━━━━━ Source material ━━━━━
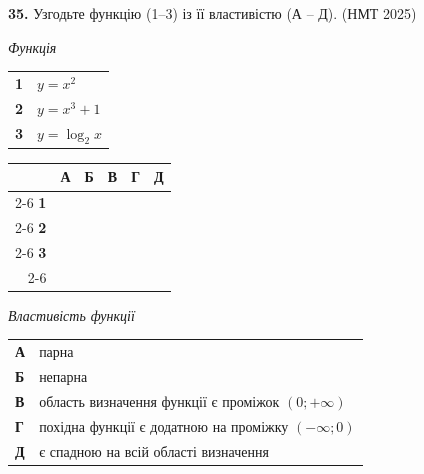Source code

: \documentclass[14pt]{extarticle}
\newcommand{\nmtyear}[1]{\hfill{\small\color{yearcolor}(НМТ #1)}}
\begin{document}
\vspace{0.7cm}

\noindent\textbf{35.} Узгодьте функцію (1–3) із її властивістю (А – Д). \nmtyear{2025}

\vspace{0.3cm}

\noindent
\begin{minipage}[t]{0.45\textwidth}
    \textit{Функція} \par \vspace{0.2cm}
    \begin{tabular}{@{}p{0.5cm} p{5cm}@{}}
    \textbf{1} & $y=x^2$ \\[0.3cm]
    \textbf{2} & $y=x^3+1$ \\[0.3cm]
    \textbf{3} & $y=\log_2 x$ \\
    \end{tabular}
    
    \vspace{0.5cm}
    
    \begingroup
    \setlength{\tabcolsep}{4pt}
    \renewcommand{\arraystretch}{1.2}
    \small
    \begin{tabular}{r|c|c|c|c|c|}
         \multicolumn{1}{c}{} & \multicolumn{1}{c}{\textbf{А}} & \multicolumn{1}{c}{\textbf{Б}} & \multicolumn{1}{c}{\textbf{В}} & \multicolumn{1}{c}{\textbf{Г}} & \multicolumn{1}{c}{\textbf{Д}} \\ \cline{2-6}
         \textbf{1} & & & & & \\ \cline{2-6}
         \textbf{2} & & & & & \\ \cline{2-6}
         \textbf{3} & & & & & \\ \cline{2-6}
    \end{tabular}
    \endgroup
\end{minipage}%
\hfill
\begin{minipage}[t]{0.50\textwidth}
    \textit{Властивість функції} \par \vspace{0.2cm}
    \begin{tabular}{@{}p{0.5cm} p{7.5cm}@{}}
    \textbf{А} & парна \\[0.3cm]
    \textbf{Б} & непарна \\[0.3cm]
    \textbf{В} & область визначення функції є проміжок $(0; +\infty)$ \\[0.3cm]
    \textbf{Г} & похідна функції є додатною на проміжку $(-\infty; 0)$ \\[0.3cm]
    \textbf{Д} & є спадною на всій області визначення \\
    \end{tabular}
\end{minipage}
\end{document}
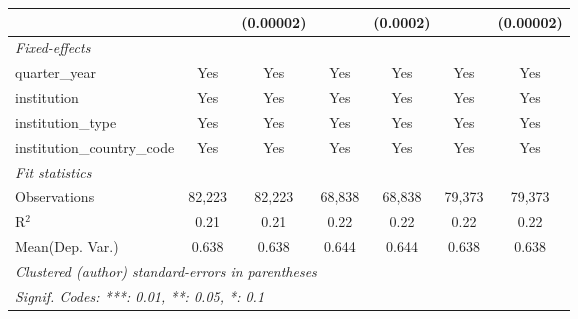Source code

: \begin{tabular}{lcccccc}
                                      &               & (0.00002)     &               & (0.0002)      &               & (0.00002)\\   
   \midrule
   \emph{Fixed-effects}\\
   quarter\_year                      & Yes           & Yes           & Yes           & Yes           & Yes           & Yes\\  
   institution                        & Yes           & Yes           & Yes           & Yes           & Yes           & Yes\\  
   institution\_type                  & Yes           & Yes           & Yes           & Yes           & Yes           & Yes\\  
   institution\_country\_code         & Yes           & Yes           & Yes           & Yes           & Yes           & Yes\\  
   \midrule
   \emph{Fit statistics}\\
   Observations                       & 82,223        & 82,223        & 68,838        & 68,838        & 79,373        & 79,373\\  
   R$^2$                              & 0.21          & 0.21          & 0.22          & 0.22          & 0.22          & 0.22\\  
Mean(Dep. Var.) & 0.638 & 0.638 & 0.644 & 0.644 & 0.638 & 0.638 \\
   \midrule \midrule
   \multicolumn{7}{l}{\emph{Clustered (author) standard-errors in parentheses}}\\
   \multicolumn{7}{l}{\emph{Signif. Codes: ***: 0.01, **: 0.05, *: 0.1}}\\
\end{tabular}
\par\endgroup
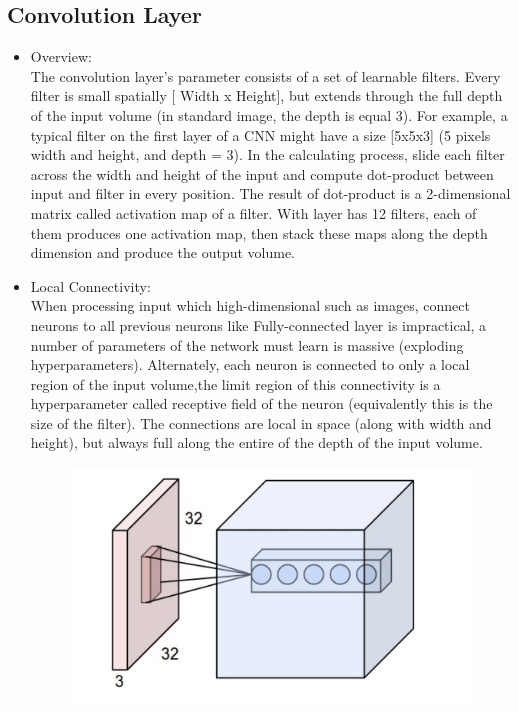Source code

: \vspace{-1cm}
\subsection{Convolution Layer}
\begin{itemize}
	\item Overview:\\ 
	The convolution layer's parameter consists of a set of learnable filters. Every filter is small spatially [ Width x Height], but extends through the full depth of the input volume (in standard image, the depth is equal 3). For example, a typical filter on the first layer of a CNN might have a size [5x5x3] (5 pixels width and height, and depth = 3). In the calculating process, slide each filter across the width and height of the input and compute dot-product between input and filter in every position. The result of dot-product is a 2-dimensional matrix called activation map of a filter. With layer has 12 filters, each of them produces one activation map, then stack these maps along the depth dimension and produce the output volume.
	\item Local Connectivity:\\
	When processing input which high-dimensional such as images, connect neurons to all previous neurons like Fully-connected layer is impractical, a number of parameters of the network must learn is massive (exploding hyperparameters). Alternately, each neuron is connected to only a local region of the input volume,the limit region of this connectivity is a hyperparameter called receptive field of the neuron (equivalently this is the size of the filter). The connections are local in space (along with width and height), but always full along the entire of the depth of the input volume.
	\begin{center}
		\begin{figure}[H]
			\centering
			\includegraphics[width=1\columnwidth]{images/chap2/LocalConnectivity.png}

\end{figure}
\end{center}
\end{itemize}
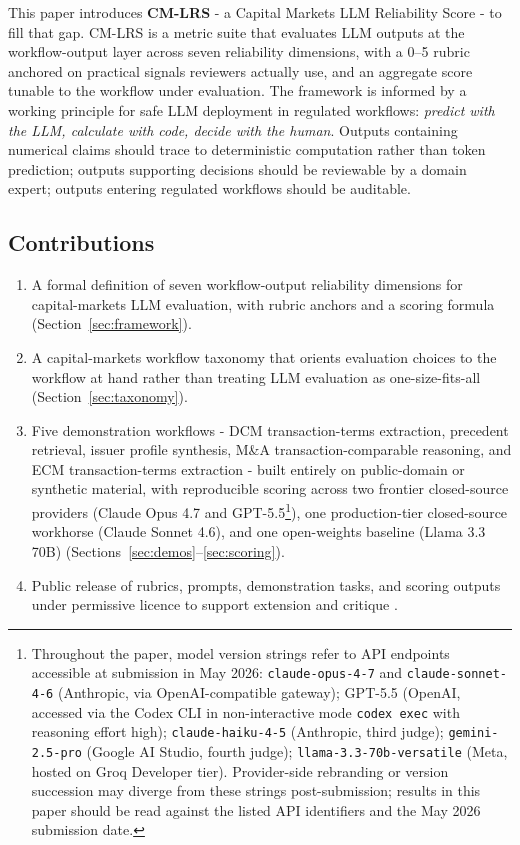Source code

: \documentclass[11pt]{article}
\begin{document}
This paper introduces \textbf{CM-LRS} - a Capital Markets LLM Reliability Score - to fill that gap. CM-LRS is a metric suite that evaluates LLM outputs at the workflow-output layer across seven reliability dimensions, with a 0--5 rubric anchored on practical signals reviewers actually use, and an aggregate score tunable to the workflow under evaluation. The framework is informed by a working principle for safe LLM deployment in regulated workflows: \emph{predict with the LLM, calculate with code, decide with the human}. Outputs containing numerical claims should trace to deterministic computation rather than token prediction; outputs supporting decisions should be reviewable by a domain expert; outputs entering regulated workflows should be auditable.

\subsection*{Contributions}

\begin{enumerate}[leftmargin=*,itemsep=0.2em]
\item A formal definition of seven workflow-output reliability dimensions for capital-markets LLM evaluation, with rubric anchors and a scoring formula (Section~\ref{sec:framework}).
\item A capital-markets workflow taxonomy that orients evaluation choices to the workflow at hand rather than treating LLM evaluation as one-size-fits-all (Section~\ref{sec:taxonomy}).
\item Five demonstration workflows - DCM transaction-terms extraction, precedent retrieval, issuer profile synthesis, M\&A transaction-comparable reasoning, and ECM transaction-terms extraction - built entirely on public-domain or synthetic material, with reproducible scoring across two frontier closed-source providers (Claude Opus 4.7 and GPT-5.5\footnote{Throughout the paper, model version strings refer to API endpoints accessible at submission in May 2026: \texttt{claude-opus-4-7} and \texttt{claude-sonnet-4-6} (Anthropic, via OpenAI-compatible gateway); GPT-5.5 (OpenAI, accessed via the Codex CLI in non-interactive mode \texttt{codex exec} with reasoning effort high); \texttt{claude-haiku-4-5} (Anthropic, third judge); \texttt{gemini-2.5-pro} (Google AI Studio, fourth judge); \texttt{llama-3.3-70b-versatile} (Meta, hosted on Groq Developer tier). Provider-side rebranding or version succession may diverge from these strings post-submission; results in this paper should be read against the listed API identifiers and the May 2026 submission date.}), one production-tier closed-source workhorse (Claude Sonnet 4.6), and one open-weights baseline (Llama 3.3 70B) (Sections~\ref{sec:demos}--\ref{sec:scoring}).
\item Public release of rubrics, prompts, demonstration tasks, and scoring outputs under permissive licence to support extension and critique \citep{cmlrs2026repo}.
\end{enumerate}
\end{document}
━━━━━
━━━━━ Source material ━━━━━
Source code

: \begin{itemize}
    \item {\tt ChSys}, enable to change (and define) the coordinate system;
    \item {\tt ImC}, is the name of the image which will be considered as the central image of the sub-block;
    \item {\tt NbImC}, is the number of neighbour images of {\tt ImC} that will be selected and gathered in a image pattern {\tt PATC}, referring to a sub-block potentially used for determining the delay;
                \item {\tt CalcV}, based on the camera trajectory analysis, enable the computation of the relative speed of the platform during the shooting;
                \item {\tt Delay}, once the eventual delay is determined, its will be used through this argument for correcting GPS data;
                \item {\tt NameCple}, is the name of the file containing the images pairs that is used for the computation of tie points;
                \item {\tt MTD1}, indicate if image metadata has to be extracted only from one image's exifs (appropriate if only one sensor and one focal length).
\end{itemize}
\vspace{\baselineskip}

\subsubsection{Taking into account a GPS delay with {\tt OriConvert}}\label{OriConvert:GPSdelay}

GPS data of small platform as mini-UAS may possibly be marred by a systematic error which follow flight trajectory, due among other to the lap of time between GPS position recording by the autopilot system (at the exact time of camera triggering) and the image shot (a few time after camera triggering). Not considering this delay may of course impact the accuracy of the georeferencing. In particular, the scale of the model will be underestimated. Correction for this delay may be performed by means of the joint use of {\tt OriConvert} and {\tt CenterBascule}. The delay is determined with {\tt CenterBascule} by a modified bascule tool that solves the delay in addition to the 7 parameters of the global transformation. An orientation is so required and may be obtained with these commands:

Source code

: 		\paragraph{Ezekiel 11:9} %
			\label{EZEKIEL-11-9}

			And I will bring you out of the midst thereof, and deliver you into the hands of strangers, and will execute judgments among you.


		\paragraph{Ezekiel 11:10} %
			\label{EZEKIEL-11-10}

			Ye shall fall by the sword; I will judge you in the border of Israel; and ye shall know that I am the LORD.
━━━━━
• [Assignment]: The lines holding the word "hfill" are the answer. Pull them out of the records and copy them.

• [Solution to the exercise]:
\newcommand{\nmtyear}[1]{\hfill{\small\color{yearcolor}(НМТ #1)}}
\hfill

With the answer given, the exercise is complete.